Иль это слабость женская была?
[Виктор Гюго. XVII ("Осенние листья")]
А Сент-Бев жил в это время в Руане, у романтического Ульрика
Гуттенгера, среди гортензий и рододендронов, и с горделивой нескромностью
откровенно рассказывал ему о своей любви к Адели. Исповедник
исповедовался, а Гуттенгер, прослывший в лагере романтиков большим
знатоком в делах любви, поощрял его преступные замыслы, хотя и называл
себя другом Гюго. Пребывание у Гуттенгера было вредным для Сент-Бева;
донжуанство заразительно. Возвратившись в Париж, он снова увиделся с четой
Гюго, но чувствовал себя у них неловко.
Сент-Бев - Виктору Гюго, 31 мая 1830 года:
"Хочу написать вам, потому что вчера вы были так грустны, таи холодны,
так плохо простились, что мне было очень больно; возвратившись домой, я
страдал весь вечер, да и ночью тоже; я говорил себе, что, поскольку я не
могу видеться с вами постоянно, как прежде, нельзя нам встречаться часто и
платить за эти встречи такой ценой. В самом деле, что мы можем теперь
сказать друг другу, о чем можем беседовать? Ни о чем, потому что не можем
сделать так, чтобы во всем мы были вместе, как прежде... Поверьте, если я
не прихожу к вам, то любить вас буду не меньше прежнего - и вас, и вашу
супругу..."
Сент-Бев - Виктору Гюго, 5 июля 1830 года:
"Ах, не браните меня, мой дорогой великий друг; сохраните обо мне хотя
бы одно воспоминание, живое, как прежде, неизменное, неизгладимое, - я так
рассчитываю на это в горьком моем одиночестве. У меня ужасные, дурные
мысли, подсказанные ненавистью, завистью, мизантропией; я больше не могу
плакать, я все анализирую с тайным коварством и язвительностью. Когда
бываешь в таком состоянии, спрячься, постарайся успокоиться; пусть осядет
желчь на дно сосуда, - не надо очень его шевелить; не надо делать то, что
я сейчас делаю, - каяться перед самим собой и перед таким другом, как вы.

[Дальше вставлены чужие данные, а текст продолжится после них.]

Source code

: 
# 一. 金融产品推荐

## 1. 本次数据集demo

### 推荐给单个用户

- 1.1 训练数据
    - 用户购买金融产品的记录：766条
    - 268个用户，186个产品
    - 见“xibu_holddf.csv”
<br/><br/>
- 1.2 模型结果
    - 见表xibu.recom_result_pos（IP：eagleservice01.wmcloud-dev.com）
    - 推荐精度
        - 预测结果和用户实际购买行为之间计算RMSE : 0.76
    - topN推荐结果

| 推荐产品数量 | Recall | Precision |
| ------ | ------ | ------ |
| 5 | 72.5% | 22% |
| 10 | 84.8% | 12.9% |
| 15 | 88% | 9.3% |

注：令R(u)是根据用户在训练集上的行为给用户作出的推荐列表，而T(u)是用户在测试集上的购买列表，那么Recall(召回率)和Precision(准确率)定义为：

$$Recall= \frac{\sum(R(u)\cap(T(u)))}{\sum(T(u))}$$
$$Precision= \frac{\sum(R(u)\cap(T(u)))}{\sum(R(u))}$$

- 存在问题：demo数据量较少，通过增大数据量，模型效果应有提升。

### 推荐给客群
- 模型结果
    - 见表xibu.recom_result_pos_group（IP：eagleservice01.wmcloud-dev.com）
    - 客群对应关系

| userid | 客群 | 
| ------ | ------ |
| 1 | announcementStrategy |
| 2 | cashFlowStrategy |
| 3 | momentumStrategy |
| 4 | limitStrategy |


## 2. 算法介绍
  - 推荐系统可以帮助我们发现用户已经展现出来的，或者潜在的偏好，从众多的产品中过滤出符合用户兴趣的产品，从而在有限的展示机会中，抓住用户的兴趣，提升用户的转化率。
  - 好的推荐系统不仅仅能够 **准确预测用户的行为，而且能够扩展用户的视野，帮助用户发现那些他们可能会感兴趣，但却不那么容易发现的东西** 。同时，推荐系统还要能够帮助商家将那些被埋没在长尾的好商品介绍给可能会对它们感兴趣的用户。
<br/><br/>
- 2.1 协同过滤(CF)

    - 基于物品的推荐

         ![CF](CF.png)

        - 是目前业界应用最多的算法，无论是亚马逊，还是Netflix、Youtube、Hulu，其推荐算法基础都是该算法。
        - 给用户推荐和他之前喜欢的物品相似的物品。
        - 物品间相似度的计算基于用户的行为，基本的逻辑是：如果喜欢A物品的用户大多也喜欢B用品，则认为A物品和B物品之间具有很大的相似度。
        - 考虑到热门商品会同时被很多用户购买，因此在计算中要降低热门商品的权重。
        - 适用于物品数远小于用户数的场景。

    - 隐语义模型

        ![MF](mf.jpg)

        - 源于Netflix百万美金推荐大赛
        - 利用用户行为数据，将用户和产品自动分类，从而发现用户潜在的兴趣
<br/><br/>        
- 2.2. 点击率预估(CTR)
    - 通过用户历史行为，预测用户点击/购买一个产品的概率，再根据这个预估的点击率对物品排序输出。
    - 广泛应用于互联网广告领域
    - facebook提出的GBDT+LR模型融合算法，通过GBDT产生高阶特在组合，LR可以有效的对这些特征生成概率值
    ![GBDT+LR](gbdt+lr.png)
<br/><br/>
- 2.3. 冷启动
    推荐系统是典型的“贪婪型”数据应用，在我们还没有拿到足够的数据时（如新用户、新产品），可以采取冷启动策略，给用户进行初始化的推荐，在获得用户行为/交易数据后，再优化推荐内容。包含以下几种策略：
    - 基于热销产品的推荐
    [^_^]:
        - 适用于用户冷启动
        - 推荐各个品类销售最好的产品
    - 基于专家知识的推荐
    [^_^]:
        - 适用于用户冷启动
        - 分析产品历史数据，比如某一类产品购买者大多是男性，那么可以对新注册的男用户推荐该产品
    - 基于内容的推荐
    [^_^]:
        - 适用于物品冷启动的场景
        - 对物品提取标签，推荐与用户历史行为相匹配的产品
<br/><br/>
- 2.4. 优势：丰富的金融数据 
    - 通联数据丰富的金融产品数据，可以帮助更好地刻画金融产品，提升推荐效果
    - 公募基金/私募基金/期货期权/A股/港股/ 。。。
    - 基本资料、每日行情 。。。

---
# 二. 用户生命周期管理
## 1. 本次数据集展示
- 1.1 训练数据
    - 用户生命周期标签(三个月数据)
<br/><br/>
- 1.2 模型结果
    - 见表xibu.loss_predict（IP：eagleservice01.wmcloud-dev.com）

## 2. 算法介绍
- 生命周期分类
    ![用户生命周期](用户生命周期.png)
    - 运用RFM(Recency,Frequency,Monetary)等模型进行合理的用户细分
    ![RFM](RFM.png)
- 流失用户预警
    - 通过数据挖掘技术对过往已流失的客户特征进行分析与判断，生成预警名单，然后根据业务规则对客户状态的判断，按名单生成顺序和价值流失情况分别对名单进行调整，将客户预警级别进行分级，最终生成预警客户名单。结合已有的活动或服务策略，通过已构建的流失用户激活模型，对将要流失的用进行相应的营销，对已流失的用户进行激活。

Не отвечайте мне, друг мой; не приглашайте прийти к вам - я не могу.
Скажите госпоже Гюго, чтобы она пожалела меня и помолилась за меня..."
Что это - искренность или стратегия? Вероятно, и то и другое. Сент-Бев
слишком любил и восхищался Гюго, видел, как поэт великодушен по отношению
к нему, и не мог так скоро позабыть свою привязанность. Но правда и то,
что минутами он ненавидел Гюго, а тогда искал оснований для своей
ненависти, и тем больше стремился их найти, чем больше любил. Чтобы
утешиться в том, что у него нет могучих сил Гюго, он называл их в своих
тайных записных книжках силами "ребяческими и вместе с тем титаническими".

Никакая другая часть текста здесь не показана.